The word to find is "upgrade". State how many lines below contain it, giving only the number.

*** Opening Material for this exercise ***

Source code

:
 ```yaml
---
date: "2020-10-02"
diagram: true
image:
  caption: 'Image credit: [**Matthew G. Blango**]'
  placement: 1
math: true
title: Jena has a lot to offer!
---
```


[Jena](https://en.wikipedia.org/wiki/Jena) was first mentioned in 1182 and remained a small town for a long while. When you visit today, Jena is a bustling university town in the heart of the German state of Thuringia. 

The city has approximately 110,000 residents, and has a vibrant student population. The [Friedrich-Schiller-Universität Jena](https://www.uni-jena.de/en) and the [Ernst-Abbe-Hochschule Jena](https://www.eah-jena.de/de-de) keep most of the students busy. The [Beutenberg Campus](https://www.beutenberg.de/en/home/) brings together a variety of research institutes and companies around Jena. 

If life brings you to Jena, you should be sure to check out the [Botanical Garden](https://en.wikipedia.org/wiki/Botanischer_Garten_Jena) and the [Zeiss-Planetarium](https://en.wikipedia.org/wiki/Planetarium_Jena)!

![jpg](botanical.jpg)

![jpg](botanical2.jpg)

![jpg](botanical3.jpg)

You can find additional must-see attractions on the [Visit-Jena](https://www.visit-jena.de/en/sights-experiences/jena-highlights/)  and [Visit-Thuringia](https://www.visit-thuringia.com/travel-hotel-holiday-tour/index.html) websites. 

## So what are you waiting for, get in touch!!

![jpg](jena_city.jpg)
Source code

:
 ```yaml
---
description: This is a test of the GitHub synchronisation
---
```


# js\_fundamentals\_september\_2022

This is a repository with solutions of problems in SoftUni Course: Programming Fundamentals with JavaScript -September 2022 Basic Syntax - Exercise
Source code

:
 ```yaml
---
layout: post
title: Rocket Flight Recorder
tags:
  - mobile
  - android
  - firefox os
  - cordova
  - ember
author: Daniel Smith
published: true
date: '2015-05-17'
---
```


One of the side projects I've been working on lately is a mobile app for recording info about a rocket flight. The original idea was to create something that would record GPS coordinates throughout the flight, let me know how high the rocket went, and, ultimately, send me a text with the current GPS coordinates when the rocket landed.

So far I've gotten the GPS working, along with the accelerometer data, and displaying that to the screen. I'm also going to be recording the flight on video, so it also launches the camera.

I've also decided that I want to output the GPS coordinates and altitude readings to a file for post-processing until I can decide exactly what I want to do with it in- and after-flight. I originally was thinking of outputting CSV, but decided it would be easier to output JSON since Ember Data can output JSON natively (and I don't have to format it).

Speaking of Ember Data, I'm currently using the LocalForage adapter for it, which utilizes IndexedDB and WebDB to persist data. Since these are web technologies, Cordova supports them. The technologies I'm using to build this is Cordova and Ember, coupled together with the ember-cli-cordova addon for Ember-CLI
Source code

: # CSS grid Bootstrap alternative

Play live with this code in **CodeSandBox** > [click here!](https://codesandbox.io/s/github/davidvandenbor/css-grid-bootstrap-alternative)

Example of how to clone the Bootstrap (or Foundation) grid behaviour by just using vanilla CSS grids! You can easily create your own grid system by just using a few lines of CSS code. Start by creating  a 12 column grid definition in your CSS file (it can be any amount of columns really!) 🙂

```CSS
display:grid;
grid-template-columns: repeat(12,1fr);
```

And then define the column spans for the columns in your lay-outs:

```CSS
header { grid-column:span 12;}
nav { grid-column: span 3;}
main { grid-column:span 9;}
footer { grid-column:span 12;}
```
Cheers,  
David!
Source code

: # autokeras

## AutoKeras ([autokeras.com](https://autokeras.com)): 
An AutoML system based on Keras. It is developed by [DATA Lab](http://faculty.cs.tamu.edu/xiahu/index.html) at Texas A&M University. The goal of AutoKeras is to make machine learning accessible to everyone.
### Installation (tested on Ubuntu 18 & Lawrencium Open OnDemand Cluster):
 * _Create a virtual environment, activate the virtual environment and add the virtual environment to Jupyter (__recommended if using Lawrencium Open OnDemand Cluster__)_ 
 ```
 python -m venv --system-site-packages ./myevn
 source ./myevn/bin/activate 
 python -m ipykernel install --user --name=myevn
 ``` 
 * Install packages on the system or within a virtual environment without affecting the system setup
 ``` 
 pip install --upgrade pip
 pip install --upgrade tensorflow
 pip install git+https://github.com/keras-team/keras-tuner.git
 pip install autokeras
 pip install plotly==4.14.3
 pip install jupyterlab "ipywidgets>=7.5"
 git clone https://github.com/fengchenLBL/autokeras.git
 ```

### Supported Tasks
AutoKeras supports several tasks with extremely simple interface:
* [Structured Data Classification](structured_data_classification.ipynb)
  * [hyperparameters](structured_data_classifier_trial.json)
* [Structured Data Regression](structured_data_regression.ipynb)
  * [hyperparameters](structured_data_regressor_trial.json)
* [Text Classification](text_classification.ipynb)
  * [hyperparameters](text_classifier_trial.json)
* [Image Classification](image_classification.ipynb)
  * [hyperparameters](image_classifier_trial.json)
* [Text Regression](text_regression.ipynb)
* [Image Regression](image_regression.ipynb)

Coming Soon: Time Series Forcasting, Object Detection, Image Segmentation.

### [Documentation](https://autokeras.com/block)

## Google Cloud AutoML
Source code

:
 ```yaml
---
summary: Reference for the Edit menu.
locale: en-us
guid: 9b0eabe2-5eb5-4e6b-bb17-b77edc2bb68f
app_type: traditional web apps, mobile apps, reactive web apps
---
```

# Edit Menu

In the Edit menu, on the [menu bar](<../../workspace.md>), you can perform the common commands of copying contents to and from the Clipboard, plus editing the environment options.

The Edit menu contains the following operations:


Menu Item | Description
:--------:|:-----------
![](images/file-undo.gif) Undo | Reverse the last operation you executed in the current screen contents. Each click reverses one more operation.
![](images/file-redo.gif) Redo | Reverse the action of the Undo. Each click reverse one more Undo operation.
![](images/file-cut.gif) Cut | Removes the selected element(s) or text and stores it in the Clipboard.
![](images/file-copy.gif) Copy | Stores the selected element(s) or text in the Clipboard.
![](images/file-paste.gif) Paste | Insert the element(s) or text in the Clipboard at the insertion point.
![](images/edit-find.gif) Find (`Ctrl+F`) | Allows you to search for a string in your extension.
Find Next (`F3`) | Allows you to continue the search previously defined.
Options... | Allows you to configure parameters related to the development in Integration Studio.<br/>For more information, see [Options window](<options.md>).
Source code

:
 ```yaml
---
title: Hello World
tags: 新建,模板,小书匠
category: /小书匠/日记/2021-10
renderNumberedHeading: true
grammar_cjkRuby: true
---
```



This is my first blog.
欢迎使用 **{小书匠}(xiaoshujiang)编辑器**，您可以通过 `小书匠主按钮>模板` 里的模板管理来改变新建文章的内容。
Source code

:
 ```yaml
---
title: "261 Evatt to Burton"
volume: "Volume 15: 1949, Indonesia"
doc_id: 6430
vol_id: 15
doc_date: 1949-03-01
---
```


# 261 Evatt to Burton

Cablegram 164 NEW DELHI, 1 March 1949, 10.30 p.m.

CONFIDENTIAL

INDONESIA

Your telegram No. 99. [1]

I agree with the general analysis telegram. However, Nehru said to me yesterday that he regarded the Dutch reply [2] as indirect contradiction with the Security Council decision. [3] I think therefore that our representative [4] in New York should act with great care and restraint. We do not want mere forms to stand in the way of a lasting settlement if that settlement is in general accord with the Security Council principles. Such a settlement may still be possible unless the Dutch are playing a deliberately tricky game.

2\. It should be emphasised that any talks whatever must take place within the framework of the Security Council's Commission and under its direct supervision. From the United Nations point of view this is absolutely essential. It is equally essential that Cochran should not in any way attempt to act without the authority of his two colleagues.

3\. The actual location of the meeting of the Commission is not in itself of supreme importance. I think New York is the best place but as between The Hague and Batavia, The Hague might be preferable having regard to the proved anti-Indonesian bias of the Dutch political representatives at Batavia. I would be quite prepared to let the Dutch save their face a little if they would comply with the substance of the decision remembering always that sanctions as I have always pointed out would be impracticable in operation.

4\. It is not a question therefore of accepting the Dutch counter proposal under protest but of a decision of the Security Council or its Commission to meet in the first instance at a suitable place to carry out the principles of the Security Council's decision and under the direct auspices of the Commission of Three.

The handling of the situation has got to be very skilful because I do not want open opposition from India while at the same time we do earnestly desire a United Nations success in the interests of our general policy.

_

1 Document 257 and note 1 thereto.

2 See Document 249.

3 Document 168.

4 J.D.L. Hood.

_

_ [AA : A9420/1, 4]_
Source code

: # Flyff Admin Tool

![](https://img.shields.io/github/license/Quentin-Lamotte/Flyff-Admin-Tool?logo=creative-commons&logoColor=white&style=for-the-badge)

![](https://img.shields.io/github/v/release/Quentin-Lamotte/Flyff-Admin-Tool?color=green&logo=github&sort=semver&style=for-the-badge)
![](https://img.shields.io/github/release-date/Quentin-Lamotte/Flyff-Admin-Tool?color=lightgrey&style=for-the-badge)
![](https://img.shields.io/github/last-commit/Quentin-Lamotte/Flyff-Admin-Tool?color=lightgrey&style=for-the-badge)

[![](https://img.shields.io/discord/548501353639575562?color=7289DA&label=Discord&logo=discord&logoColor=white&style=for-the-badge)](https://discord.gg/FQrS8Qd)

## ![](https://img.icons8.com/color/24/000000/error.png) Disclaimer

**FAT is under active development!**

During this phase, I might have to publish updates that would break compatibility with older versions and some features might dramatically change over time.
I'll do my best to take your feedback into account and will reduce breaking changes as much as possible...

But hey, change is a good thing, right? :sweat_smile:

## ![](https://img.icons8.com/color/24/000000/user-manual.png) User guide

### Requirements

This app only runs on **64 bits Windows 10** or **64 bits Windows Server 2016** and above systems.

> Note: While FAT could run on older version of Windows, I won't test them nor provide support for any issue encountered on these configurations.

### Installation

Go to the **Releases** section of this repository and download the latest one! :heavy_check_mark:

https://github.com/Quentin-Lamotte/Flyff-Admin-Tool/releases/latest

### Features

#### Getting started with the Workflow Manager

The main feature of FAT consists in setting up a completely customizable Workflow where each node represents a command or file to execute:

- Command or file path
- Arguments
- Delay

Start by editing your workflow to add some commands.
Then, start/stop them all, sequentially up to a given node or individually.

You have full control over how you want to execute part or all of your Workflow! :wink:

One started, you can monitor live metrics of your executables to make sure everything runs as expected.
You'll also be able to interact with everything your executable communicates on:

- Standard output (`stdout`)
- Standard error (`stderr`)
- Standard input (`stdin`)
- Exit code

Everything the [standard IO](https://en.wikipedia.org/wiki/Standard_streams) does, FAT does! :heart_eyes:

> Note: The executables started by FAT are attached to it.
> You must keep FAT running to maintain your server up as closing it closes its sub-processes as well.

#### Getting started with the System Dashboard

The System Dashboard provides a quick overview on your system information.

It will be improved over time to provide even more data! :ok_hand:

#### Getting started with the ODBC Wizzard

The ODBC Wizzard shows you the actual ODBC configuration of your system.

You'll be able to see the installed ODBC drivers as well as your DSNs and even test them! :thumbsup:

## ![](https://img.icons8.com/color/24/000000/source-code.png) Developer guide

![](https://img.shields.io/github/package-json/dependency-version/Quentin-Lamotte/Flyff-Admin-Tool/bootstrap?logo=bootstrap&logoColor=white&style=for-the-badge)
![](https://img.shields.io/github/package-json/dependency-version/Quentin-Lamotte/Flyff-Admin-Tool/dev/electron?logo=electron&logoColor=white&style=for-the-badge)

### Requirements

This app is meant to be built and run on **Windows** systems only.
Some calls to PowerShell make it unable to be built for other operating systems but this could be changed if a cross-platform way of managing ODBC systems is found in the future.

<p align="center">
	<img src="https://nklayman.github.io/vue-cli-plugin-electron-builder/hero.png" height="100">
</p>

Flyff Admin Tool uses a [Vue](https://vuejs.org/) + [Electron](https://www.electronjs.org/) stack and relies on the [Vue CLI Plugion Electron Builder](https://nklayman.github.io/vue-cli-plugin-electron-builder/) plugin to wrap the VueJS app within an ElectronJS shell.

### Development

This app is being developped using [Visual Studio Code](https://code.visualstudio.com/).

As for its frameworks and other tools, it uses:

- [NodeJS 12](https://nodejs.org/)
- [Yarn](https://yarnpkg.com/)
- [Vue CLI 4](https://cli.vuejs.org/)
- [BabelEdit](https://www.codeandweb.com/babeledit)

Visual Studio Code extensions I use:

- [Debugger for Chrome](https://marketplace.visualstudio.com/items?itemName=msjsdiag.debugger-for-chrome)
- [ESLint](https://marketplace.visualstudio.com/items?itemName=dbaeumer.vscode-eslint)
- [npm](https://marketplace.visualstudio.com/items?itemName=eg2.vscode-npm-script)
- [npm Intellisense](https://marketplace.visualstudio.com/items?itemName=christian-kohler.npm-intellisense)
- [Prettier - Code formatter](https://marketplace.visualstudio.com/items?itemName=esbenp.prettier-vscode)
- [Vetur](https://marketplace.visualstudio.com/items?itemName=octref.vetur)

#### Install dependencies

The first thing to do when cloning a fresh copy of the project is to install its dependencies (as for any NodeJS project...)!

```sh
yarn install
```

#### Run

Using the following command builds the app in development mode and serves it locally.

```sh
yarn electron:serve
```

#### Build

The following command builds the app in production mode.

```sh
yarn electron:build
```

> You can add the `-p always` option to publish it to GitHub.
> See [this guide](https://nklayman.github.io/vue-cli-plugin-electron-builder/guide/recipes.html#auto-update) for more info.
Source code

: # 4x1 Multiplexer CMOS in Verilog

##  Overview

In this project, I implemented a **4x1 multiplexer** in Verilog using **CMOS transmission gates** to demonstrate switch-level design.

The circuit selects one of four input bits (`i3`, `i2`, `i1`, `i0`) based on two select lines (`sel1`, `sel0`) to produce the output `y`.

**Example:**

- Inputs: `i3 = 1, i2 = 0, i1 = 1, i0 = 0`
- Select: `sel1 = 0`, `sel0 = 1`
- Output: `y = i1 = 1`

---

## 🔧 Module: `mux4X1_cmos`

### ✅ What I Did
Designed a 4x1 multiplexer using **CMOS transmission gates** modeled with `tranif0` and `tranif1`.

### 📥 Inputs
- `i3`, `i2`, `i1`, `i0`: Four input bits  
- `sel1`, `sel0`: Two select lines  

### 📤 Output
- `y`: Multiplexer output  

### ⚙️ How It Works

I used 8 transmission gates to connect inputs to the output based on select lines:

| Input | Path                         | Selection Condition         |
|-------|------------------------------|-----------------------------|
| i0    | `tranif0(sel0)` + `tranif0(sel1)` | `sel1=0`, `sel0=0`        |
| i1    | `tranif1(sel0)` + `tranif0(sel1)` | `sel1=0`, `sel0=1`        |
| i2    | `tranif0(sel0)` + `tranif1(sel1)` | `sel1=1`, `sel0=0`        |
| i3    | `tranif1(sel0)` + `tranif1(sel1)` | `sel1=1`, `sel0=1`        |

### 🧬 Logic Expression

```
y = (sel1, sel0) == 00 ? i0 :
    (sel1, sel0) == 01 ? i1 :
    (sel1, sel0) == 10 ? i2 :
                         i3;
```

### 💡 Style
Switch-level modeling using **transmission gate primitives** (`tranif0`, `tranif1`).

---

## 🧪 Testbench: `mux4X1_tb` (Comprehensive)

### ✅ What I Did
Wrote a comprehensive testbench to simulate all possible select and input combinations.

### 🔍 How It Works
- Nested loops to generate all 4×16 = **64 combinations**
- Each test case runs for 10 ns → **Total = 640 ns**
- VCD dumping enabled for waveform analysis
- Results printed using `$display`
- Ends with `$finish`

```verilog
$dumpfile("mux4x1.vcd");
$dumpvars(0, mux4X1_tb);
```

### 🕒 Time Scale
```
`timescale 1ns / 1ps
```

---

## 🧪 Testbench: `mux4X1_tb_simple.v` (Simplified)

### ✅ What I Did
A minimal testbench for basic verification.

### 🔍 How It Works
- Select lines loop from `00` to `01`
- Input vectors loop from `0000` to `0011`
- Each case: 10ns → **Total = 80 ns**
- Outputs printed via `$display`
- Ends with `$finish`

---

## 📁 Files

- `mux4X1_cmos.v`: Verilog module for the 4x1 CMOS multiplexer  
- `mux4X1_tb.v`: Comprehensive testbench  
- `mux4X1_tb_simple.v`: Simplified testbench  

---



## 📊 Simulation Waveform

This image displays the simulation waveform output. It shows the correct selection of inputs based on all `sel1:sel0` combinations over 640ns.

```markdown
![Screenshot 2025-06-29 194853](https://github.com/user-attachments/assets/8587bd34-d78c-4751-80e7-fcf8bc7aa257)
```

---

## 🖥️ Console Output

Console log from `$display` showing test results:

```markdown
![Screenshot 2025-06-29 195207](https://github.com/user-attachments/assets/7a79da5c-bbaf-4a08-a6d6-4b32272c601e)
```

*** Closing Material for this exercise ***

▶ _Solution to this problem_
2